YOUR ASSIGNMENT:
Reproduce the records below exactly, with nothing altered.

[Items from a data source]

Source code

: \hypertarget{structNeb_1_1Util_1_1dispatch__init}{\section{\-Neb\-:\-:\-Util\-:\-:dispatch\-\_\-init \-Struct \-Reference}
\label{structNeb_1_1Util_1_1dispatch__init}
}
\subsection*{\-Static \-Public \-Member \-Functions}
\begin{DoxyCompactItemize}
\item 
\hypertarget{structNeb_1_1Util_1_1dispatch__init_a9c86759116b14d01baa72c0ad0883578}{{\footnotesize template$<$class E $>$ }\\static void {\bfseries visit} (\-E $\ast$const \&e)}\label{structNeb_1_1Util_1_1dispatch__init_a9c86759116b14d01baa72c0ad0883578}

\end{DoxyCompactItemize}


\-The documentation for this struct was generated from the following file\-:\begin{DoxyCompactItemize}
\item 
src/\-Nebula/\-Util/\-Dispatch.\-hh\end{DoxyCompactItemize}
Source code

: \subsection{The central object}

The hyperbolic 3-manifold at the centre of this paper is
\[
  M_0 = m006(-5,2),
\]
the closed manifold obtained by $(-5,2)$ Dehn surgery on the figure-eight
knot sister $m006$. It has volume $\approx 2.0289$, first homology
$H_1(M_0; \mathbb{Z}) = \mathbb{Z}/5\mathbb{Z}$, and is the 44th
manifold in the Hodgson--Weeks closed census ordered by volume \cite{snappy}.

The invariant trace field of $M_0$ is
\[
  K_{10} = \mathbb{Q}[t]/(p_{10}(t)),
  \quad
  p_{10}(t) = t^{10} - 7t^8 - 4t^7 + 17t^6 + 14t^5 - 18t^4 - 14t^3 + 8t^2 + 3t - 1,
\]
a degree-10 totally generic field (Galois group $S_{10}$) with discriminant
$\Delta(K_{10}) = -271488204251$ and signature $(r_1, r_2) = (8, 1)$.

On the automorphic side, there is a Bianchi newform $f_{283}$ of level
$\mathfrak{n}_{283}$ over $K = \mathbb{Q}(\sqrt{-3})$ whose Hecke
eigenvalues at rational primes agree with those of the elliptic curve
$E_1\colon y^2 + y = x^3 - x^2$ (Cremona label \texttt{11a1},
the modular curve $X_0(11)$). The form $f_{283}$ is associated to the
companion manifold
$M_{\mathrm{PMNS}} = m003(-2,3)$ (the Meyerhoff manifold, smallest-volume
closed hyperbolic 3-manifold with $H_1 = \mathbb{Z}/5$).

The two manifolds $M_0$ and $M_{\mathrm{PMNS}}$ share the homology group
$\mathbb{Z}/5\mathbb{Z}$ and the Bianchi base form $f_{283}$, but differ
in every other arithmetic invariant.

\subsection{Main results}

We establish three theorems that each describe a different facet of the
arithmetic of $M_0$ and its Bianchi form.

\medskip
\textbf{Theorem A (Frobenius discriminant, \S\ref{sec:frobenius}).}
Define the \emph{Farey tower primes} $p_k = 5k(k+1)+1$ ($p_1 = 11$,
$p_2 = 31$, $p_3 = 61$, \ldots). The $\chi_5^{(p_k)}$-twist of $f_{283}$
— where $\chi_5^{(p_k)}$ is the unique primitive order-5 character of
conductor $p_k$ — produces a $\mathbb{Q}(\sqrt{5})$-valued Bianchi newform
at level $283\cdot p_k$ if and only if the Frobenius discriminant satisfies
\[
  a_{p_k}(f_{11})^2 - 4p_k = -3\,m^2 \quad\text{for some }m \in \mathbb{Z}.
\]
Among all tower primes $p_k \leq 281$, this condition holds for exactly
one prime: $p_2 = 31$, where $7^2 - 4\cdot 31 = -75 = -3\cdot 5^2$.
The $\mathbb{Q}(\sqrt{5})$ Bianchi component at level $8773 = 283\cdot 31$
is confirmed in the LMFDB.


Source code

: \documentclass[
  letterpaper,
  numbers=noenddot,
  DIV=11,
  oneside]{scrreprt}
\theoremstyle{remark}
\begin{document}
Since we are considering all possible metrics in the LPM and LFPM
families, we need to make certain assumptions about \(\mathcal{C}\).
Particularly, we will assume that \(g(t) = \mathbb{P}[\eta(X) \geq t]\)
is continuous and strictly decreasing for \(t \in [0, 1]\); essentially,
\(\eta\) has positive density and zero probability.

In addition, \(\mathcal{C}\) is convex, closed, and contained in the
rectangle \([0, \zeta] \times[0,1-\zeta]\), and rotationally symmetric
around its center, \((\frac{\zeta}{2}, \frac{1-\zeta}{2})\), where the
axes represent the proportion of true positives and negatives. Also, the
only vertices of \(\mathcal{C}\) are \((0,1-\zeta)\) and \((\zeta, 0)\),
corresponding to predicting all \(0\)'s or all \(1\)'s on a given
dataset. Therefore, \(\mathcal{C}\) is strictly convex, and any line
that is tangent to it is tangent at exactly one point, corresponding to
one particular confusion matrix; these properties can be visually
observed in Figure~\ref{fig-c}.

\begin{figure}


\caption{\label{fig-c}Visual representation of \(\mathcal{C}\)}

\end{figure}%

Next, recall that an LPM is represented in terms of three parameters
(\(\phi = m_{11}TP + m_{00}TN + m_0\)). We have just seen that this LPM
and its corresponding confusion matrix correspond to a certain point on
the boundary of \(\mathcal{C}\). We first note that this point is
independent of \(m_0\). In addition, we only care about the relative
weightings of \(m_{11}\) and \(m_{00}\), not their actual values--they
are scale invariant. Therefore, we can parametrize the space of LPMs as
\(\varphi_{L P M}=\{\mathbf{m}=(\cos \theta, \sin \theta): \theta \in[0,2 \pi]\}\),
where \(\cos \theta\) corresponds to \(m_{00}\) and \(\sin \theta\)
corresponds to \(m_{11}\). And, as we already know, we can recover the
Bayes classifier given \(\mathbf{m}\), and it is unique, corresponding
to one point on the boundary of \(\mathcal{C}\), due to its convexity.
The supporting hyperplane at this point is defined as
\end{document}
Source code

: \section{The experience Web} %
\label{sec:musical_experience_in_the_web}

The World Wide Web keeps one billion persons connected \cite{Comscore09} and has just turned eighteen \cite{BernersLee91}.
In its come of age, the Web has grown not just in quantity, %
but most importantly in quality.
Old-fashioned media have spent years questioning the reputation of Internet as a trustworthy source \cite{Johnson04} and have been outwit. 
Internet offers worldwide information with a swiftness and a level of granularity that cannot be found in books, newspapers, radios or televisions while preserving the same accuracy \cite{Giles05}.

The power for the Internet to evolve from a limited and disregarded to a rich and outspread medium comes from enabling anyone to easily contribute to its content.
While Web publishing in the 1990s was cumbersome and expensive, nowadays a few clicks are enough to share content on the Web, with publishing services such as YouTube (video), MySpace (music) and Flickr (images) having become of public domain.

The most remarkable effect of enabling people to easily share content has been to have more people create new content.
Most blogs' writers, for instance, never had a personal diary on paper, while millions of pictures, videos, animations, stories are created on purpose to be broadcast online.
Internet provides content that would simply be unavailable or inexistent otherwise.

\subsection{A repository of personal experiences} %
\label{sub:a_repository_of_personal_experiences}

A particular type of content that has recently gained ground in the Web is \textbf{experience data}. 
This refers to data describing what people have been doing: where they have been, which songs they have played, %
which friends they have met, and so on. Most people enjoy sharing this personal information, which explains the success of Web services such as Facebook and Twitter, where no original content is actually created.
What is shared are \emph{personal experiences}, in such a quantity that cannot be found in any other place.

RESPONSE TO THE TASK:
Source code

: \hypertarget{structNeb_1_1Util_1_1dispatch__init}{\section{\-Neb\-:\-:\-Util\-:\-:dispatch\-\_\-init \-Struct \-Reference}
\label{structNeb_1_1Util_1_1dispatch__init}
}
\subsection*{\-Static \-Public \-Member \-Functions}
\begin{DoxyCompactItemize}
\item 
\hypertarget{structNeb_1_1Util_1_1dispatch__init_a9c86759116b14d01baa72c0ad0883578}{{\footnotesize template$<$class E $>$ }\\static void {\bfseries visit} (\-E $\ast$const \&e)}\label{structNeb_1_1Util_1_1dispatch__init_a9c86759116b14d01baa72c0ad0883578}

\end{DoxyCompactItemize}


\-The documentation for this struct was generated from the following file\-:\begin{DoxyCompactItemize}
\item 
src/\-Nebula/\-Util/\-Dispatch.\-hh\end{DoxyCompactItemize}
Source code

: \subsection{The central object}

The hyperbolic 3-manifold at the centre of this paper is
\[
  M_0 = m006(-5,2),
\]
the closed manifold obtained by $(-5,2)$ Dehn surgery on the figure-eight
knot sister $m006$. It has volume $\approx 2.0289$, first homology
$H_1(M_0; \mathbb{Z}) = \mathbb{Z}/5\mathbb{Z}$, and is the 44th
manifold in the Hodgson--Weeks closed census ordered by volume \cite{snappy}.

The invariant trace field of $M_0$ is
\[
  K_{10} = \mathbb{Q}[t]/(p_{10}(t)),
  \quad
  p_{10}(t) = t^{10} - 7t^8 - 4t^7 + 17t^6 + 14t^5 - 18t^4 - 14t^3 + 8t^2 + 3t - 1,
\]
a degree-10 totally generic field (Galois group $S_{10}$) with discriminant
$\Delta(K_{10}) = -271488204251$ and signature $(r_1, r_2) = (8, 1)$.

On the automorphic side, there is a Bianchi newform $f_{283}$ of level
$\mathfrak{n}_{283}$ over $K = \mathbb{Q}(\sqrt{-3})$ whose Hecke
eigenvalues at rational primes agree with those of the elliptic curve
$E_1\colon y^2 + y = x^3 - x^2$ (Cremona label \texttt{11a1},
the modular curve $X_0(11)$). The form $f_{283}$ is associated to the
companion manifold
$M_{\mathrm{PMNS}} = m003(-2,3)$ (the Meyerhoff manifold, smallest-volume
closed hyperbolic 3-manifold with $H_1 = \mathbb{Z}/5$).

The two manifolds $M_0$ and $M_{\mathrm{PMNS}}$ share the homology group
$\mathbb{Z}/5\mathbb{Z}$ and the Bianchi base form $f_{283}$, but differ
in every other arithmetic invariant.

\subsection{Main results}

We establish three theorems that each describe a different facet of the
arithmetic of $M_0$ and its Bianchi form.

\medskip
\textbf{Theorem A (Frobenius discriminant, \S\ref{sec:frobenius}).}
Define the \emph{Farey tower primes} $p_k = 5k(k+1)+1$ ($p_1 = 11$,
$p_2 = 31$, $p_3 = 61$, \ldots). The $\chi_5^{(p_k)}$-twist of $f_{283}$
— where $\chi_5^{(p_k)}$ is the unique primitive order-5 character of
conductor $p_k$ — produces a $\mathbb{Q}(\sqrt{5})$-valued Bianchi newform
at level $283\cdot p_k$ if and only if the Frobenius discriminant satisfies
\[
  a_{p_k}(f_{11})^2 - 4p_k = -3\,m^2 \quad\text{for some }m \in \mathbb{Z}.
\]
Among all tower primes $p_k \leq 281$, this condition holds for exactly
one prime: $p_2 = 31$, where $7^2 - 4\cdot 31 = -75 = -3\cdot 5^2$.
The $\mathbb{Q}(\sqrt{5})$ Bianchi component at level $8773 = 283\cdot 31$
is confirmed in the LMFDB.


Source code

: \documentclass[
  letterpaper,
  numbers=noenddot,
  DIV=11,
  oneside]{scrreprt}
\theoremstyle{remark}
\begin{document}
Since we are considering all possible metrics in the LPM and LFPM
families, we need to make certain assumptions about \(\mathcal{C}\).
Particularly, we will assume that \(g(t) = \mathbb{P}[\eta(X) \geq t]\)
is continuous and strictly decreasing for \(t \in [0, 1]\); essentially,
\(\eta\) has positive density and zero probability.

In addition, \(\mathcal{C}\) is convex, closed, and contained in the
rectangle \([0, \zeta] \times[0,1-\zeta]\), and rotationally symmetric
around its center, \((\frac{\zeta}{2}, \frac{1-\zeta}{2})\), where the
axes represent the proportion of true positives and negatives. Also, the
only vertices of \(\mathcal{C}\) are \((0,1-\zeta)\) and \((\zeta, 0)\),
corresponding to predicting all \(0\)'s or all \(1\)'s on a given
dataset. Therefore, \(\mathcal{C}\) is strictly convex, and any line
that is tangent to it is tangent at exactly one point, corresponding to
one particular confusion matrix; these properties can be visually
observed in Figure~\ref{fig-c}.

\begin{figure}


\caption{\label{fig-c}Visual representation of \(\mathcal{C}\)}

\end{figure}%

Next, recall that an LPM is represented in terms of three parameters
(\(\phi = m_{11}TP + m_{00}TN + m_0\)). We have just seen that this LPM
and its corresponding confusion matrix correspond to a certain point on
the boundary of \(\mathcal{C}\). We first note that this point is
independent of \(m_0\). In addition, we only care about the relative
weightings of \(m_{11}\) and \(m_{00}\), not their actual values--they
are scale invariant. Therefore, we can parametrize the space of LPMs as
\(\varphi_{L P M}=\{\mathbf{m}=(\cos \theta, \sin \theta): \theta \in[0,2 \pi]\}\),
where \(\cos \theta\) corresponds to \(m_{00}\) and \(\sin \theta\)
corresponds to \(m_{11}\). And, as we already know, we can recover the
Bayes classifier given \(\mathbf{m}\), and it is unique, corresponding
to one point on the boundary of \(\mathcal{C}\), due to its convexity.
The supporting hyperplane at this point is defined as
\end{document}
Source code

: \section{The experience Web} %
\label{sec:musical_experience_in_the_web}

The World Wide Web keeps one billion persons connected \cite{Comscore09} and has just turned eighteen \cite{BernersLee91}.
In its come of age, the Web has grown not just in quantity, %
but most importantly in quality.
Old-fashioned media have spent years questioning the reputation of Internet as a trustworthy source \cite{Johnson04} and have been outwit. 
Internet offers worldwide information with a swiftness and a level of granularity that cannot be found in books, newspapers, radios or televisions while preserving the same accuracy \cite{Giles05}.

The power for the Internet to evolve from a limited and disregarded to a rich and outspread medium comes from enabling anyone to easily contribute to its content.
While Web publishing in the 1990s was cumbersome and expensive, nowadays a few clicks are enough to share content on the Web, with publishing services such as YouTube (video), MySpace (music) and Flickr (images) having become of public domain.

The most remarkable effect of enabling people to easily share content has been to have more people create new content.
Most blogs' writers, for instance, never had a personal diary on paper, while millions of pictures, videos, animations, stories are created on purpose to be broadcast online.
Internet provides content that would simply be unavailable or inexistent otherwise.

\subsection{A repository of personal experiences} %
\label{sub:a_repository_of_personal_experiences}

A particular type of content that has recently gained ground in the Web is \textbf{experience data}. 
This refers to data describing what people have been doing: where they have been, which songs they have played, %
which friends they have met, and so on. Most people enjoy sharing this personal information, which explains the success of Web services such as Facebook and Twitter, where no original content is actually created.
What is shared are \emph{personal experiences}, in such a quantity that cannot be found in any other place.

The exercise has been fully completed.